Verdict

Hayden's demise mirrors Australia's

No contest shows the dramatic reversal of the Ashes more than Matthew Hayden's woes against Matthew Hoggard



Matthew Hayden: reduced to a foot-stuttering, bat-wobbling mess © Getty Images
No contest shows the dramatic reversal of the Ashes more than Matthew Hayden's woes against Matthew Hoggard. The last time they met Hayden was made of iron and ricocheted Hoggard to the boundary at every angle. Depending on your slant, the mismatch was amusing or sickening, just as it is now.
For Hoggard it is suddenly a great game; for Hayden it must soon be up. The bowler needs only to dangle his pocket watch, which swings as often as his deliveries, and the batsman can't help but stare. Wide eyes are usually a good sign, but for Hayden they have highlighted a dispiriting trance to a medium-pacer he previously belted like an old-fashioned father.
Hayden smashed England in 2002-03 for 496 runs at 62.00, a lower average than what it cost Hoggard for each of his six wickets. But Hoggard wiped his eyes, forgot the horrors and in a superb example of Michael Vaughan's man-on-man offense has reduced his nemesis to a foot-stuttering, bat-wobbling mess. In seven innings Hayden has scratched 154 runs and has three times been hypnotised by Hoggard with the help of cryptic field placements.
Visibly confused before he fell lbw to an in-swinger, Hayden's batting is now without potency. And when a team has troubles at the top they quickly filter through the rest of the order. Australia's batting slump has become an epidemic and instead of being given a bullocking start the top order is quickly facing swinging music they don't want to hear.
They have also experienced the wrong side of umpiring decisions that traditionally run with the team on top. Both Ricky Ponting and Damien Martyn - for the second time in consecutive innings - collected inside edges before being judged lbw. With Hayden offering no protection on the scoreboard, Australia were 22 for 3 and needing more serious damage control, which may become the key words of the most testing campaign of every player's career.
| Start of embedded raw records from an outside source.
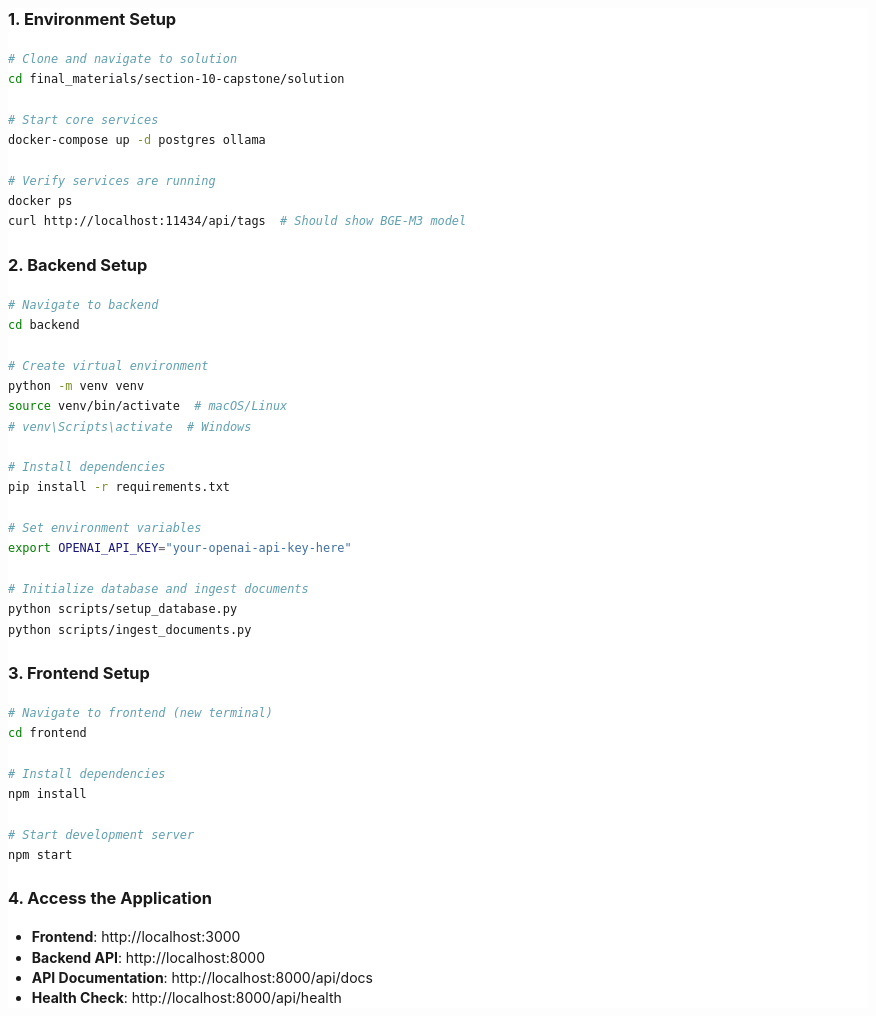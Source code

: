 ### 1. Environment Setup

```bash
# Clone and navigate to solution
cd final_materials/section-10-capstone/solution

# Start core services
docker-compose up -d postgres ollama

# Verify services are running
docker ps
curl http://localhost:11434/api/tags  # Should show BGE-M3 model
```

### 2. Backend Setup

```bash
# Navigate to backend
cd backend

# Create virtual environment
python -m venv venv
source venv/bin/activate  # macOS/Linux
# venv\Scripts\activate  # Windows

# Install dependencies
pip install -r requirements.txt

# Set environment variables
export OPENAI_API_KEY="your-openai-api-key-here"

# Initialize database and ingest documents
python scripts/setup_database.py
python scripts/ingest_documents.py
```

### 3. Frontend Setup

```bash
# Navigate to frontend (new terminal)
cd frontend

# Install dependencies
npm install

# Start development server
npm start
```

### 4. Access the Application

- **Frontend**: http://localhost:3000
- **Backend API**: http://localhost:8000
- **API Documentation**: http://localhost:8000/api/docs
- **Health Check**: http://localhost:8000/api/health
Damien Martyn: sawn off once again © Getty Images
When Australia have bowled - apart from Lord's - the pitch has looked snooker-table flat. Yet when England run in the surface seems green and two yards shorter. Justin Langer was hit in the head playing forward to Andrew Flintoff today and the movement surprised him again when he edged to short leg. More swing loosened Michael Clarke on the ball before stumps to end a disastrous day. How they must wish to face bowling that is straight and narrow.
No Australian has been able to flex at Trent Bridge. Each time there was a hint of flesh it was shoved away and the owners have acted like tired, aching and grumpy men. Bowling pressure was released like handbrakes and missed half-chances, ones which were previously snapped up, have become reasons to complain about poor luck, although they deserved to be upset when a Shane Warne lbw appeal to Flintoff on 8 was knocked back. A day that opened with Kevin Pietersen's dismissal at 241 for 5 soon drifted during a 177-run partnership - at 4.5 runs an over - between Flintoff and Geraint Jones, the kind of act Adam Gilchrist usually stars in.
The ability of Australians to change the game at will, a characteristic that has taken them to greatness, has disappeared with their invincibility. A side that came to England ready to match the '48 tourists will now be popping corks if they draw the series.
At Worcester, Australia's Women, who have not lost an Ashes series since 1963, are in a similar desperate state. Like Hayden, Belinda Clark, the brilliant opener who won her second World Cup in April, is struggling badly in what could also be her final series. The turnarounds have been remarkably swift and once again it is the world champions seeking near-miracles.